Start of The data

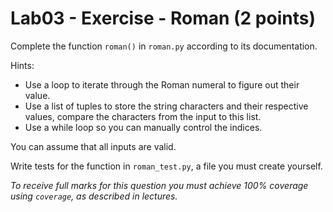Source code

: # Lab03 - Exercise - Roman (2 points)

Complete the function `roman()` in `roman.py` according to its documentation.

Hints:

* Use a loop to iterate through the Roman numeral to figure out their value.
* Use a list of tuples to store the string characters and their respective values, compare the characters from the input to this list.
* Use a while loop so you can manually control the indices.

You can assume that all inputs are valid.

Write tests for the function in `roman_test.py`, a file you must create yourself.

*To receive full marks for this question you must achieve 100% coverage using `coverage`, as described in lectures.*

End of The data
Start of The data

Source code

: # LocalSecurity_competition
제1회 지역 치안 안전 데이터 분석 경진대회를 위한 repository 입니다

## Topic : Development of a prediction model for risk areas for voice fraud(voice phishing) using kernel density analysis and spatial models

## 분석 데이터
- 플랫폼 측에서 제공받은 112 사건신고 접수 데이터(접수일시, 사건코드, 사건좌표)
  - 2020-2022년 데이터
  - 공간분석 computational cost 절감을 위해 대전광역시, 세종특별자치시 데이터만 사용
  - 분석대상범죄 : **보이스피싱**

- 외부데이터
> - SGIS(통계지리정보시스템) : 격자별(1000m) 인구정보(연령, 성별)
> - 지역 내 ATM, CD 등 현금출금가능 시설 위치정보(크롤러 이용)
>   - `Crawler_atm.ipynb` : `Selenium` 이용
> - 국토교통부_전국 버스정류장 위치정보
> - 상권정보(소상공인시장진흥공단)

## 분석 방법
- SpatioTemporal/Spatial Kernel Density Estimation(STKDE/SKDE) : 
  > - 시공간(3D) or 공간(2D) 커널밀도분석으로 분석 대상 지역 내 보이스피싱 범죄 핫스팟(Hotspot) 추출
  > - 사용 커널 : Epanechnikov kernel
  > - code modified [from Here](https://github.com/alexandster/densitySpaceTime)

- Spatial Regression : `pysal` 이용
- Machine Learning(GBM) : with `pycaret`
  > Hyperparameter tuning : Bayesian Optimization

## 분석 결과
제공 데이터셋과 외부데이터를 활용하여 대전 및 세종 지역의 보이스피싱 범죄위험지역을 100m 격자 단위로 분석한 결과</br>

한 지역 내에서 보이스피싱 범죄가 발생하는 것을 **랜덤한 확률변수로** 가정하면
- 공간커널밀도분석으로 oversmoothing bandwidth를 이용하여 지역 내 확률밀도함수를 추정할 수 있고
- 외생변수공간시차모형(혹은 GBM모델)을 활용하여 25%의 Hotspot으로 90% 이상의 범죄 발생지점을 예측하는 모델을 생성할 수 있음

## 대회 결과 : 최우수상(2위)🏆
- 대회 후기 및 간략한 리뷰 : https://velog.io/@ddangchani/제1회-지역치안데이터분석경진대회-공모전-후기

End of The data
Start of The data

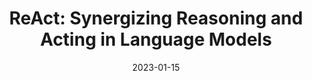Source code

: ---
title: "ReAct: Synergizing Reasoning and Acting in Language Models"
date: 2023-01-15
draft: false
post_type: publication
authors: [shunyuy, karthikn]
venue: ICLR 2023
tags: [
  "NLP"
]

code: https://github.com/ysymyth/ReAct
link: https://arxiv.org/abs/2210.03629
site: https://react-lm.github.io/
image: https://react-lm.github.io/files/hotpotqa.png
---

End of The data

• The task: What is the count of lines in the data above containing the string "활용하여"? Write the number and nothing else.

• Task result: 2